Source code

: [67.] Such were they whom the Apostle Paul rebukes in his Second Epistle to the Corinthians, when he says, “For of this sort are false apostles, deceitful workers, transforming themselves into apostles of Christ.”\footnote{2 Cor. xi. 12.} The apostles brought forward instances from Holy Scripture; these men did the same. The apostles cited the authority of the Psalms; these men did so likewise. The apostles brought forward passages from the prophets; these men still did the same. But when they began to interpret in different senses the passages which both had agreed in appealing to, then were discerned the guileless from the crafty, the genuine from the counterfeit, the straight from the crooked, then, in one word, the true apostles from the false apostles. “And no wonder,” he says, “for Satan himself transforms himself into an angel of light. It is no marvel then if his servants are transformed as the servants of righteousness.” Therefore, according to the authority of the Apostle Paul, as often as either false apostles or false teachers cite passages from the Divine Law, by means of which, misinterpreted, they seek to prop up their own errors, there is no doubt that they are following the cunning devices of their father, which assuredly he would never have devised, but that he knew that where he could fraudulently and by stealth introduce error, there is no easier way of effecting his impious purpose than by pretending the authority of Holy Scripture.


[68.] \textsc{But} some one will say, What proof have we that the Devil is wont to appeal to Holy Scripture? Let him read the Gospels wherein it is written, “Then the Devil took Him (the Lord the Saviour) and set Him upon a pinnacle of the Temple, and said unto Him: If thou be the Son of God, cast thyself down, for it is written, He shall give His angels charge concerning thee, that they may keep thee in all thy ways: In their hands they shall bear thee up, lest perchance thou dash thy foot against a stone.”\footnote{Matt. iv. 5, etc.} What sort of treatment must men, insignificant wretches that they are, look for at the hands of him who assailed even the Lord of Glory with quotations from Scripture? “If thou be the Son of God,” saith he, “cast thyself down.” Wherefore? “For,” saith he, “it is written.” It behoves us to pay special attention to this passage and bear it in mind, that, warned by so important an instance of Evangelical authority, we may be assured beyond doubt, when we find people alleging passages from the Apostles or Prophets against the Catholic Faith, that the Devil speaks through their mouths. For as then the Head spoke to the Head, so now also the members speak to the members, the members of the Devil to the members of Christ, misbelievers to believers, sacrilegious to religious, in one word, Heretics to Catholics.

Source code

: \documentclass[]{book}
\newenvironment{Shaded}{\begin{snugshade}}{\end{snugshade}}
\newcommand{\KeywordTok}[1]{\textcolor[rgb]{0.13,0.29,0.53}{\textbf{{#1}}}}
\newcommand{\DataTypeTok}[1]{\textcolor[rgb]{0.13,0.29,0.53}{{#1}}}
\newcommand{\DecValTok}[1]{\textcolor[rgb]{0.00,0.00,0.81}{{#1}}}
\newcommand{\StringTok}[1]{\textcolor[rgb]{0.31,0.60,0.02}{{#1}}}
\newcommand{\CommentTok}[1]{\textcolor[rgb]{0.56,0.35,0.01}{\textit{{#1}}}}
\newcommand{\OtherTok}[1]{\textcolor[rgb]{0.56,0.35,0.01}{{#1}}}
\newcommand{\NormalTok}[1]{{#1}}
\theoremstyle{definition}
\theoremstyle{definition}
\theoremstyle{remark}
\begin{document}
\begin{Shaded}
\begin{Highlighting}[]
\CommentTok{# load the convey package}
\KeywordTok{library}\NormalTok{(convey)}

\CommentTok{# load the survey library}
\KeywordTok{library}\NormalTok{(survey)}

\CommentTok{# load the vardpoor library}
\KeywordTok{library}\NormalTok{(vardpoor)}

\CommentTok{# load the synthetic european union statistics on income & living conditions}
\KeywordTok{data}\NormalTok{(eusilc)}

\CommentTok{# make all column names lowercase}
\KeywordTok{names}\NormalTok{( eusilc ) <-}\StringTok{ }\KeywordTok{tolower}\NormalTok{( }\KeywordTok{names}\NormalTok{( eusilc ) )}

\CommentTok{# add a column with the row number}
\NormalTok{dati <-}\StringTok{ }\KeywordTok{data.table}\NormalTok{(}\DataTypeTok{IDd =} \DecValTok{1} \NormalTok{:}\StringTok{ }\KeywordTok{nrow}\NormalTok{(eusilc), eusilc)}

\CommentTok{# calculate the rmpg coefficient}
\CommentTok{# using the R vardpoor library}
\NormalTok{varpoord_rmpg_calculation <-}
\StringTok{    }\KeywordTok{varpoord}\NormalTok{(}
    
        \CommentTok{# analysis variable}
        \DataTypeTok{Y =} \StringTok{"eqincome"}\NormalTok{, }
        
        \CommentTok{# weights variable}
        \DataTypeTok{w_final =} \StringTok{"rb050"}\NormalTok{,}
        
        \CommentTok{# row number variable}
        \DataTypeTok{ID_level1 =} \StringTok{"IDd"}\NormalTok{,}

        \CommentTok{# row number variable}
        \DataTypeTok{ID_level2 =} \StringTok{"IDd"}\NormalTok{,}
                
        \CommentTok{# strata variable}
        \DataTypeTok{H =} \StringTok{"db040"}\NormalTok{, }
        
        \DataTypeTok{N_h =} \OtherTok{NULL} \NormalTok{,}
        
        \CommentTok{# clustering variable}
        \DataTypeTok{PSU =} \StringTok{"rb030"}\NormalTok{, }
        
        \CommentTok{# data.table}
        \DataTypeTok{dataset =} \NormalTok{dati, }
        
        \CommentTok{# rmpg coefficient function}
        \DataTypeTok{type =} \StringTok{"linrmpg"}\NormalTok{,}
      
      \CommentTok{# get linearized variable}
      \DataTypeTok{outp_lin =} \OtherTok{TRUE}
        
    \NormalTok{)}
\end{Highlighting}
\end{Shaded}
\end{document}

:::::

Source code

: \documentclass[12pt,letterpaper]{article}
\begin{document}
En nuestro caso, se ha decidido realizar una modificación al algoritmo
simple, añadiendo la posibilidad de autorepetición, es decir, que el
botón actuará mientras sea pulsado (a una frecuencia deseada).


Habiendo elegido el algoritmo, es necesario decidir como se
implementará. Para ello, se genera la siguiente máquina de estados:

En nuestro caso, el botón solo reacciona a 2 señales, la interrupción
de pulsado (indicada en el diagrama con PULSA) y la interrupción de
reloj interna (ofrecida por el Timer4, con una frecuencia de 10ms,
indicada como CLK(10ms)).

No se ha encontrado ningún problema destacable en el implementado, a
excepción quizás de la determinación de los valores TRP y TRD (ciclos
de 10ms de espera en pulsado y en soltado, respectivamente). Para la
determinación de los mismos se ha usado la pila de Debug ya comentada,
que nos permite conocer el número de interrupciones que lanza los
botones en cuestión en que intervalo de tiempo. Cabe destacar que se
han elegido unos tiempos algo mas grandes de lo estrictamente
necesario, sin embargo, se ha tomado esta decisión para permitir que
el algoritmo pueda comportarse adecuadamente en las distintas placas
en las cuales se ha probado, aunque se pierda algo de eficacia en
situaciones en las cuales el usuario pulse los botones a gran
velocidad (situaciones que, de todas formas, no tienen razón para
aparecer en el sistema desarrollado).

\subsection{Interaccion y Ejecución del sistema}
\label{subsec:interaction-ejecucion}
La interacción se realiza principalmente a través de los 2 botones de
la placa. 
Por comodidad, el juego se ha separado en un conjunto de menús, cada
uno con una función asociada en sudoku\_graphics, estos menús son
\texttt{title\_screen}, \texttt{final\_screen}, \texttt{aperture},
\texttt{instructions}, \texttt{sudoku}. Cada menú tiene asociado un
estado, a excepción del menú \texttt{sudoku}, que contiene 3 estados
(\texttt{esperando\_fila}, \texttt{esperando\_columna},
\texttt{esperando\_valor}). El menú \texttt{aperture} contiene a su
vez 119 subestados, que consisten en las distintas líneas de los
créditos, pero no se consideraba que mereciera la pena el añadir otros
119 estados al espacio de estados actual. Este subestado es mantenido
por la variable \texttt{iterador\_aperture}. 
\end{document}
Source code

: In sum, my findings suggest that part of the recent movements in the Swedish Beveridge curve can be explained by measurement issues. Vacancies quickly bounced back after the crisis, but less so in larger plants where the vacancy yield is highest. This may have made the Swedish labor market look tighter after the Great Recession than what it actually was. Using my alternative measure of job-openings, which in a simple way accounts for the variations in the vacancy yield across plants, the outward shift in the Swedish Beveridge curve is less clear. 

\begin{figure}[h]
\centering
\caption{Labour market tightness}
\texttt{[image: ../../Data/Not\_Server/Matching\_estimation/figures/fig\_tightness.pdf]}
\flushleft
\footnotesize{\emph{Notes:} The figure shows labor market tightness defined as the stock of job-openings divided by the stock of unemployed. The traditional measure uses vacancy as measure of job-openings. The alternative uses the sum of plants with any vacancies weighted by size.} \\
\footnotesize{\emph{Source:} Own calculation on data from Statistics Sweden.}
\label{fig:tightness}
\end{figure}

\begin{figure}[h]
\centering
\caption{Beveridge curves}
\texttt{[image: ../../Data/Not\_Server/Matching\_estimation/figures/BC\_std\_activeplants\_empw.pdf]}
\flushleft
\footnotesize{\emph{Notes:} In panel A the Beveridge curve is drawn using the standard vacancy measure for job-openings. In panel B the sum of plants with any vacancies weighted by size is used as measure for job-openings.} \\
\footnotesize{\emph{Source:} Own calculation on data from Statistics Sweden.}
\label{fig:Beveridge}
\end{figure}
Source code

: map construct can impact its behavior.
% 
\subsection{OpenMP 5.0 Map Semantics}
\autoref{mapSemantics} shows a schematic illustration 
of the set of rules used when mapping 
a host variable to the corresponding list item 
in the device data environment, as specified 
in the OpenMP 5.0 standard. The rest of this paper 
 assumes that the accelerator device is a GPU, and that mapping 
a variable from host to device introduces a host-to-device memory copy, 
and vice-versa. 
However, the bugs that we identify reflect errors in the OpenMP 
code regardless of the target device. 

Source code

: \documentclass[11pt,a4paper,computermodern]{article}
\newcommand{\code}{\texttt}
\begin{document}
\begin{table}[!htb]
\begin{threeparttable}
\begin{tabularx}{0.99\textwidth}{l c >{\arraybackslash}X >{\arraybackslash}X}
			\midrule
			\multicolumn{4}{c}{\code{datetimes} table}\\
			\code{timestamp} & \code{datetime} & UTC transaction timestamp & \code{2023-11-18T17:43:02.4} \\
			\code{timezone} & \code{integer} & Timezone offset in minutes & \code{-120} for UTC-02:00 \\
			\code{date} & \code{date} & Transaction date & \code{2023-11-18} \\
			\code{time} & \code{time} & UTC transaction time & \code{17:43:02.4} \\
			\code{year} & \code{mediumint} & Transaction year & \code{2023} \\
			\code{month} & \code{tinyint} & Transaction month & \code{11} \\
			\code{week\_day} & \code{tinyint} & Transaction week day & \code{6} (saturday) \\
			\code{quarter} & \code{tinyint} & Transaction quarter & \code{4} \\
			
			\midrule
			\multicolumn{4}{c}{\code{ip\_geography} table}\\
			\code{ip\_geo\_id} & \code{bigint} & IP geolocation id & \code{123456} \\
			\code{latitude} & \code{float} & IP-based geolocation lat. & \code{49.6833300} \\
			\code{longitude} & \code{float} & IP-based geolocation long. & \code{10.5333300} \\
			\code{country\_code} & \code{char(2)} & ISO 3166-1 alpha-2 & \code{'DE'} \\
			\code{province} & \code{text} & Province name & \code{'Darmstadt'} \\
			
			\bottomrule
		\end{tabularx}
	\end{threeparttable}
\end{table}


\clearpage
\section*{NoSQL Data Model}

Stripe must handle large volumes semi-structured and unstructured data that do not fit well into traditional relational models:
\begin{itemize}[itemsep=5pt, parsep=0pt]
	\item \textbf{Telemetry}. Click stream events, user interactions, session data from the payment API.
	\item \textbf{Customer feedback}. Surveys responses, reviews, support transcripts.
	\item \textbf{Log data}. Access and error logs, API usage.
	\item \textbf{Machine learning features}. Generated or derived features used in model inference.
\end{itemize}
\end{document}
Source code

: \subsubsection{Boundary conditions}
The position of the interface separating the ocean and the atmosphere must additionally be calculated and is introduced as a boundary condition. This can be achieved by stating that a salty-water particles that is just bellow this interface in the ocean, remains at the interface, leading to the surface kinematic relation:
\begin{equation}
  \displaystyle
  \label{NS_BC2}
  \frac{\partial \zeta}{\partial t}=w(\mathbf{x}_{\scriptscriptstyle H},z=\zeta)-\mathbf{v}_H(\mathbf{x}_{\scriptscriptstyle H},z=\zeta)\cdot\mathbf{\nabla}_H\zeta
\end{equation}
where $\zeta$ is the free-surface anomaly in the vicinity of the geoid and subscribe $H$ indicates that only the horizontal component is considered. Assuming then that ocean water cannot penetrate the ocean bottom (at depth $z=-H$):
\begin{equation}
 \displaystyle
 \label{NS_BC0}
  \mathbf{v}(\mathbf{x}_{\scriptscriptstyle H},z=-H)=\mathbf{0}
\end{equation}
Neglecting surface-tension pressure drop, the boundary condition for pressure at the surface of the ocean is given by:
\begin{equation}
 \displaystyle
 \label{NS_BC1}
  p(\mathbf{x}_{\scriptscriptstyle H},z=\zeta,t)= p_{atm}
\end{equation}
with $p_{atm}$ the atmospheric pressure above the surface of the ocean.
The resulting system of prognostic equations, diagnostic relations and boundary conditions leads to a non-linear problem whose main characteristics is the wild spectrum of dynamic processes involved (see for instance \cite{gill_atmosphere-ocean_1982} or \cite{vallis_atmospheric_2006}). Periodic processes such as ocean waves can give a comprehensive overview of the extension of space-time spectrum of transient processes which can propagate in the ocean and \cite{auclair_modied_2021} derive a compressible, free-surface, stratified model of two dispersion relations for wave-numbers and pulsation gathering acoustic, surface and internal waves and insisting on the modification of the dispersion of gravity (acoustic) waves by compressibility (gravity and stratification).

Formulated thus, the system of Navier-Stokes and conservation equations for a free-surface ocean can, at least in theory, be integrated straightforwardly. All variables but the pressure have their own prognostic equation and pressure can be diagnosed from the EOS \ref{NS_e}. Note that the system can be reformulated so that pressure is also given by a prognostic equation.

:::::

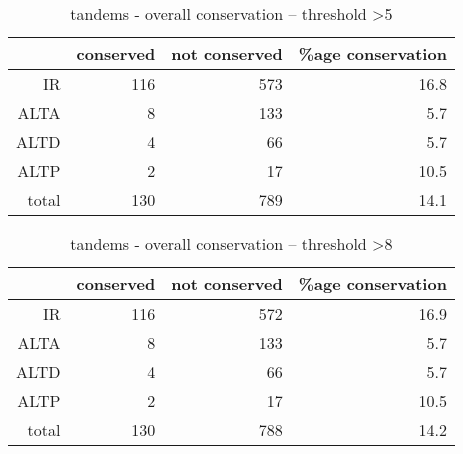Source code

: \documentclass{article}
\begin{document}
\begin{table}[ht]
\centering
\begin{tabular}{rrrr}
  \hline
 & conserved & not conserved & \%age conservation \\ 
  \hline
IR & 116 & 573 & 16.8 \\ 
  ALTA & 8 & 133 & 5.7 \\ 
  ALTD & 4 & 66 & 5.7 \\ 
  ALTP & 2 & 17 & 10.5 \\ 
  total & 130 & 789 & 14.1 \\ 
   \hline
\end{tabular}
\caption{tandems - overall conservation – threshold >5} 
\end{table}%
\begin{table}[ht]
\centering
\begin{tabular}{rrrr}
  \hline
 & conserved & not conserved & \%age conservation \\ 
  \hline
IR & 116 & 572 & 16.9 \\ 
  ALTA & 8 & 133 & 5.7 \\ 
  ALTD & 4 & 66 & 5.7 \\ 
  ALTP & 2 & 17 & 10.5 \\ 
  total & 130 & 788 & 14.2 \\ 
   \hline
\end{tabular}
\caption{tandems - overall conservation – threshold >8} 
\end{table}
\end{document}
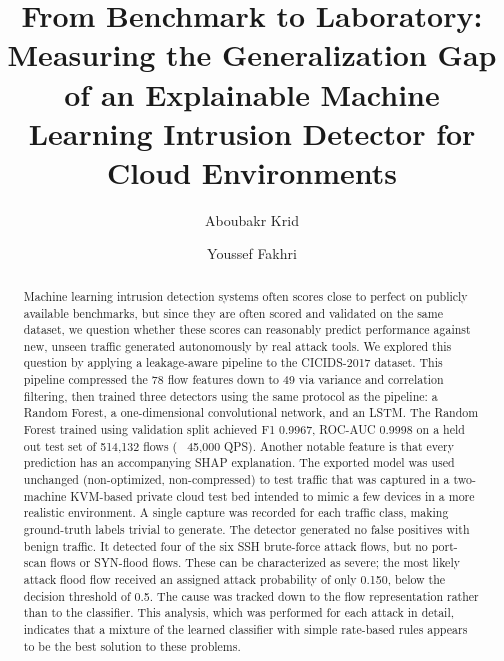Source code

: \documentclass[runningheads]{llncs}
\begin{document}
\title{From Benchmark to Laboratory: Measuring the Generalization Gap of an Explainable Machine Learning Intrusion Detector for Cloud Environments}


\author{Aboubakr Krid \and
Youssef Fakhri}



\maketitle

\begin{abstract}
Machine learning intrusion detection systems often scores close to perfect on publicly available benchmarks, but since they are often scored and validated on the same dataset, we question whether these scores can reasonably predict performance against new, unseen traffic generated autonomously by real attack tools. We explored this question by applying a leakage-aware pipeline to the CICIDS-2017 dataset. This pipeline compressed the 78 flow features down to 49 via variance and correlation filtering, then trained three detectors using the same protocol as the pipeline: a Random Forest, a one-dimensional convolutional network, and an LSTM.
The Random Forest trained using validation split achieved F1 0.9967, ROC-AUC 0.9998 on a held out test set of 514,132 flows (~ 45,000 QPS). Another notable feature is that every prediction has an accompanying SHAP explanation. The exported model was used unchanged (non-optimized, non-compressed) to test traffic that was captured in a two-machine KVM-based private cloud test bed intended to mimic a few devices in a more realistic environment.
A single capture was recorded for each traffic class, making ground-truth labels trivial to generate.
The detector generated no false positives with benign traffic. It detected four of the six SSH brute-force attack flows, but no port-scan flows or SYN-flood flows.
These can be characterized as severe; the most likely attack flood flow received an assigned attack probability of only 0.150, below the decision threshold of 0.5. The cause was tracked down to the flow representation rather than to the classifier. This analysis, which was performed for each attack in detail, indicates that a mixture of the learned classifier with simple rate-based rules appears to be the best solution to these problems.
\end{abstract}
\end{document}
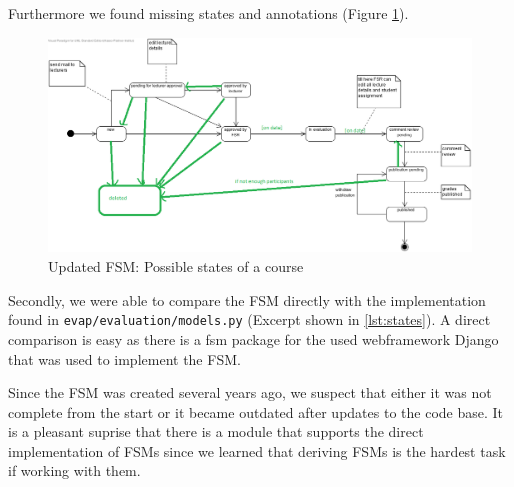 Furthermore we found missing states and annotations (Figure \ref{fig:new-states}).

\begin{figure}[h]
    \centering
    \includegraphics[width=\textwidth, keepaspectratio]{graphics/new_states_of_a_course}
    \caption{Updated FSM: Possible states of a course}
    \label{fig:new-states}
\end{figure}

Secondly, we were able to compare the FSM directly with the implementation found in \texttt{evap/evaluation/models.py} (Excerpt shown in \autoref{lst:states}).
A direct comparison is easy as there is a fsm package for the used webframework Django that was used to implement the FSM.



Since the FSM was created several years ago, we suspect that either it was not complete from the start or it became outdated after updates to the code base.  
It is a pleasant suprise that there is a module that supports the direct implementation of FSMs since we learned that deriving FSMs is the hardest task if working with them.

:::::

## TASK DESCRIPTION:
All that is wanted is an exact copy of the lines above from the one with "a variable from" through the one with "transaction time &", with both ends included.

## ANSWER TO THIS TASK:
a variable from host to device introduces a host-to-device memory copy, 
and vice-versa. 
However, the bugs that we identify reflect errors in the OpenMP 
code regardless of the target device. 

Source code

: \documentclass[11pt,a4paper,computermodern]{article}
\newcommand{\code}{\texttt}
\begin{document}
\begin{table}[!htb]
\begin{threeparttable}
\begin{tabularx}{0.99\textwidth}{l c >{\arraybackslash}X >{\arraybackslash}X}
			\midrule
			\multicolumn{4}{c}{\code{datetimes} table}\\
			\code{timestamp} & \code{datetime} & UTC transaction timestamp & \code{2023-11-18T17:43:02.4} \\
			\code{timezone} & \code{integer} & Timezone offset in minutes & \code{-120} for UTC-02:00 \\
			\code{date} & \code{date} & Transaction date & \code{2023-11-18} \\
			\code{time} & \code{time} & UTC transaction time & \code{17:43:02.4} \\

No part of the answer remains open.